Todo empezó sutilmente.

Camille venía a menudo. Demasiado a menudo. Pero yo pensaba que era normal. Estaba soltera, un poco perdida, y yo estaba feliz de ofrecerle un poco de calor familiar. A Thomas también le gustaba. Se reía de sus chistes, ella le servía una copa de vino y a veces charlaban hasta altas horas de la noche mientras yo acostaba a los niños.

No quería creerlo.

Pero una noche, capté una mirada. No era una mirada común. Una mirada que nunca debió existir entre ellos. Mi corazón empezó a latir con fuerza, a gritar, a chillar. Lo enterré en la negación.

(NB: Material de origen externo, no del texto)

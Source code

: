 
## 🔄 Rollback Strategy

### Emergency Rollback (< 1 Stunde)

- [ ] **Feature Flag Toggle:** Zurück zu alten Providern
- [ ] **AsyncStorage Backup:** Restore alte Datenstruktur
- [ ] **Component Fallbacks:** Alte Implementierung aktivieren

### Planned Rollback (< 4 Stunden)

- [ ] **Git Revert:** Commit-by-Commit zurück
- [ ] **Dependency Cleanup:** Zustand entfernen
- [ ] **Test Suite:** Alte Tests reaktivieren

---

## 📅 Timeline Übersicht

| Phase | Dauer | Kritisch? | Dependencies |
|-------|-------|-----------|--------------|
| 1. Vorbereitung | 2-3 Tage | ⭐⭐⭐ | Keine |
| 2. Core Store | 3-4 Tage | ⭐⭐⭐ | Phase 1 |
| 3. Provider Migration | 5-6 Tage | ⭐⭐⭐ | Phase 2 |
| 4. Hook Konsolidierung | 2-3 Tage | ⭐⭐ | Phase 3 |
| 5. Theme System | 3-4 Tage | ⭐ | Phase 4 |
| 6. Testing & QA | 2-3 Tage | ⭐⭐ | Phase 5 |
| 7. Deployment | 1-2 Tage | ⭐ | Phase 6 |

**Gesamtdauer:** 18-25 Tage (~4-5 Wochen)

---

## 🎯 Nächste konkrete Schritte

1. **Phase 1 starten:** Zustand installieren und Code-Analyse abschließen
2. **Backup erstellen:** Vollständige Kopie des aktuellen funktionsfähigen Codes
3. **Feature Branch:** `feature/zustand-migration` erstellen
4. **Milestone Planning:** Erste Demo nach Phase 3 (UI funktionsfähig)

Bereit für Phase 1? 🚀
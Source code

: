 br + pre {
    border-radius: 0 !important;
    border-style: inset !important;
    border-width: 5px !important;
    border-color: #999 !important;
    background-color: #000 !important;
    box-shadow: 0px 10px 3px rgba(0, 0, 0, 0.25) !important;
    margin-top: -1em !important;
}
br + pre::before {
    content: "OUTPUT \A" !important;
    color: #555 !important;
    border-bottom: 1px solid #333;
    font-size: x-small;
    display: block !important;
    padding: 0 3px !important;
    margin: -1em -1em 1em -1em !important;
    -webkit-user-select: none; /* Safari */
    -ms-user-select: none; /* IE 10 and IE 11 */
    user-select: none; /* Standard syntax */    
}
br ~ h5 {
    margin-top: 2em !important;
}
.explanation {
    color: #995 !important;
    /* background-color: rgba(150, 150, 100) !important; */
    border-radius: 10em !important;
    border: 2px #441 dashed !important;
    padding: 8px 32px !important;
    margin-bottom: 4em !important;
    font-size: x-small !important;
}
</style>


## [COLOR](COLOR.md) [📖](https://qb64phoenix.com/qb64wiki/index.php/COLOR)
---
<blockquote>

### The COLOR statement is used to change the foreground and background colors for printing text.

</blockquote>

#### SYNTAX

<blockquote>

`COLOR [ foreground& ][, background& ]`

“Te estás imaginando cosas, Lina”, me dije.

Pero las señales se multiplicaron. Mensajes borrados, disculpas mediocres, silencios entre ellos demasiado cargados de significado.

Así que una noche, me derrumbé. Instalé una cámara en la sala, como una loca, como una mujer herida que quiere saber. Y lo que vi me destrozó.

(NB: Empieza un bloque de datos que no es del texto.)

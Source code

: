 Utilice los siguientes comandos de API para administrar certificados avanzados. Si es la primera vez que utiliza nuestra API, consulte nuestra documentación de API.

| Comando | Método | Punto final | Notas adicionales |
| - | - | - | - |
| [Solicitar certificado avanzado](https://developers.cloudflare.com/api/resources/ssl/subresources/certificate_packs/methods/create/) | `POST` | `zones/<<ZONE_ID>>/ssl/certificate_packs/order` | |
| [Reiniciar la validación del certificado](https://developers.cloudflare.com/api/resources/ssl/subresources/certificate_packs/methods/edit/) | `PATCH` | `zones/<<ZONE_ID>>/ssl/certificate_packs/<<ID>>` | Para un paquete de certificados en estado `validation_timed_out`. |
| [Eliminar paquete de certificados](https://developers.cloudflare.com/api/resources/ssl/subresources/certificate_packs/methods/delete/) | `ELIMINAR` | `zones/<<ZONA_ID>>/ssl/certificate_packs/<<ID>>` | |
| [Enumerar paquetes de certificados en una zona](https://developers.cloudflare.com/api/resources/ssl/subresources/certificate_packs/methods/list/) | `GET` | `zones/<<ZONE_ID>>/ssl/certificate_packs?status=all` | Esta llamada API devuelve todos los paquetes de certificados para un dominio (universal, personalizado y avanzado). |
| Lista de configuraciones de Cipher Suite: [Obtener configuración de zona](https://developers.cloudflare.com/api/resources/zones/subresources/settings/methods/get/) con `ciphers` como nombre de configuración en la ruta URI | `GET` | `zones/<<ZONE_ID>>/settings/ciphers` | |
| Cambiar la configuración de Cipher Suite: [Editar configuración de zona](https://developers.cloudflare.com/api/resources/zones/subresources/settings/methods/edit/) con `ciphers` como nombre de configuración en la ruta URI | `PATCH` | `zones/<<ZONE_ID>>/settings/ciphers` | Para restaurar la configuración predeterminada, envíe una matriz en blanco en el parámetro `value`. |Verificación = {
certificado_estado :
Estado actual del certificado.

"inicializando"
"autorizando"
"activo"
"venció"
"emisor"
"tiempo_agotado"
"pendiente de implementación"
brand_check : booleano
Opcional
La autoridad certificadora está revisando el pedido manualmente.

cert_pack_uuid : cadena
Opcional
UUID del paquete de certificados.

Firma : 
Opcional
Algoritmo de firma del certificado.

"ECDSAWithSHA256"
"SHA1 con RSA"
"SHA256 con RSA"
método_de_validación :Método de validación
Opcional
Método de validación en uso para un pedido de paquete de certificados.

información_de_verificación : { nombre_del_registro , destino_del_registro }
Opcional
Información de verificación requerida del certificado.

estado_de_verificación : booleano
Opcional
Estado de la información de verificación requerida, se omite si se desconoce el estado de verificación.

Camille. Mi amiga. Entre mis sábanas. Con mi esposo.

Al día siguiente, permanecí en silencio. Los vi fingir. Preparé la cena, incluso me reí. Pero por dentro, sangraba.

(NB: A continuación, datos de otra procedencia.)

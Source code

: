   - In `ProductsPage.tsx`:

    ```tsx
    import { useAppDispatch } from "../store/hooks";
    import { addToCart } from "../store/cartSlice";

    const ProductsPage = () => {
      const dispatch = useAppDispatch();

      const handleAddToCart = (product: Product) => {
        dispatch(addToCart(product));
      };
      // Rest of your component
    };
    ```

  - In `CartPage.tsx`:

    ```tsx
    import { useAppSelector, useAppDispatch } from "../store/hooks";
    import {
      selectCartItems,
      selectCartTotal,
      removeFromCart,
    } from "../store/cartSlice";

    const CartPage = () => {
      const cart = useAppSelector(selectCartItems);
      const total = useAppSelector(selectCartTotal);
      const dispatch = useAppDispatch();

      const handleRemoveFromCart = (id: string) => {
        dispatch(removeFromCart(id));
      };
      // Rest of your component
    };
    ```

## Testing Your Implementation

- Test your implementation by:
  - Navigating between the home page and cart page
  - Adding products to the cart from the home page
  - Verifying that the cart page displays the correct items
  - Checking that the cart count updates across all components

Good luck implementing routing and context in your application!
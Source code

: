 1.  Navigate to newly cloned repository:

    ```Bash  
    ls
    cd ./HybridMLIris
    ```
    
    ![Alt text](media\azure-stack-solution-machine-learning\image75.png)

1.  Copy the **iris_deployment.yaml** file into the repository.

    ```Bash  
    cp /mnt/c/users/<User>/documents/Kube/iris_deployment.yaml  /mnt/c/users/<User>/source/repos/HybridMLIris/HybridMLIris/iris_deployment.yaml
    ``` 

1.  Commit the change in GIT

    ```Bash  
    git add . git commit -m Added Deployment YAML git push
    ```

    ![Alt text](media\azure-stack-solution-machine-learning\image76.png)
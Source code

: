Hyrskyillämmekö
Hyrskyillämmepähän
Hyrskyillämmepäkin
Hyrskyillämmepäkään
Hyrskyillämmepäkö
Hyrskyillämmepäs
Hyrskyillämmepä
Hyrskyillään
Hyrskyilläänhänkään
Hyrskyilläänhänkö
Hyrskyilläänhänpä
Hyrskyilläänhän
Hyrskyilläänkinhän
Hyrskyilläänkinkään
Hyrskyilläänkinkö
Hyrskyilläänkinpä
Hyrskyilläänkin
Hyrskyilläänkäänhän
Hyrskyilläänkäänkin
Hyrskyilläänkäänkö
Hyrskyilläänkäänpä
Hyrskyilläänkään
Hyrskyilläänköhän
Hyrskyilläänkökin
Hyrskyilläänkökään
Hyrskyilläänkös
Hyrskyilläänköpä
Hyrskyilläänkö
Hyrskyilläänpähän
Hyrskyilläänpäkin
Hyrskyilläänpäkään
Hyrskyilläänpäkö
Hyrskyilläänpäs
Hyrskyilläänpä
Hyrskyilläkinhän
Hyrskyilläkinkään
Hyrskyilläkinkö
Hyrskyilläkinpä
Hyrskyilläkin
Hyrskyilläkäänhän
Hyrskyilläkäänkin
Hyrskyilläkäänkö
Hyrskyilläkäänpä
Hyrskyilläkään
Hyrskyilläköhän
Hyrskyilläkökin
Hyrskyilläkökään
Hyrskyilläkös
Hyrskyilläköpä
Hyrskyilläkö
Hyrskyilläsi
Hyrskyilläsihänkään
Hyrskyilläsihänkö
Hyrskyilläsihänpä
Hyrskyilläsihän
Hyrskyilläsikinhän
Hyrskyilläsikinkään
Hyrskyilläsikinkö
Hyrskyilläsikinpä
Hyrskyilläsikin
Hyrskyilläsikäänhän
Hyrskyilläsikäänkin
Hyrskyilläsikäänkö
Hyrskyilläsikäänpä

Cuando los confronté, no negaron nada.

“Pasó… no fue nuestra intención, simplemente… pasó”, me dijo Thomas, bajando la mirada.

“Lo siento, Lina. Te quiero como a una hermana…”, susurró Camille.

Una hermana.

Me reí. Una risa amarga y hueca.
Entonces hice la maleta. Me fui con mis hijos. Corté lazos. No porque ya no quisiera a Thomas. No porque Camille ya no importara. Sino porque me amé demasiado poco, durante demasiado tiempo.

Pasaron dos años. Thomas me rogó que volviera. Camille desapareció de nuestras vidas.
¿Yo? Aprendí a reconstruirme. A caminar sin muletas humanas. A sonreír sin engaños.

Y a veces, por las noches, todavía pienso en esa traición.
No con rabia. Sino con tristeza. Porque no fue la traición lo que más me dolió.
Fue haber amado ciegamente. Dos personas… que solo veían su propio reflejo.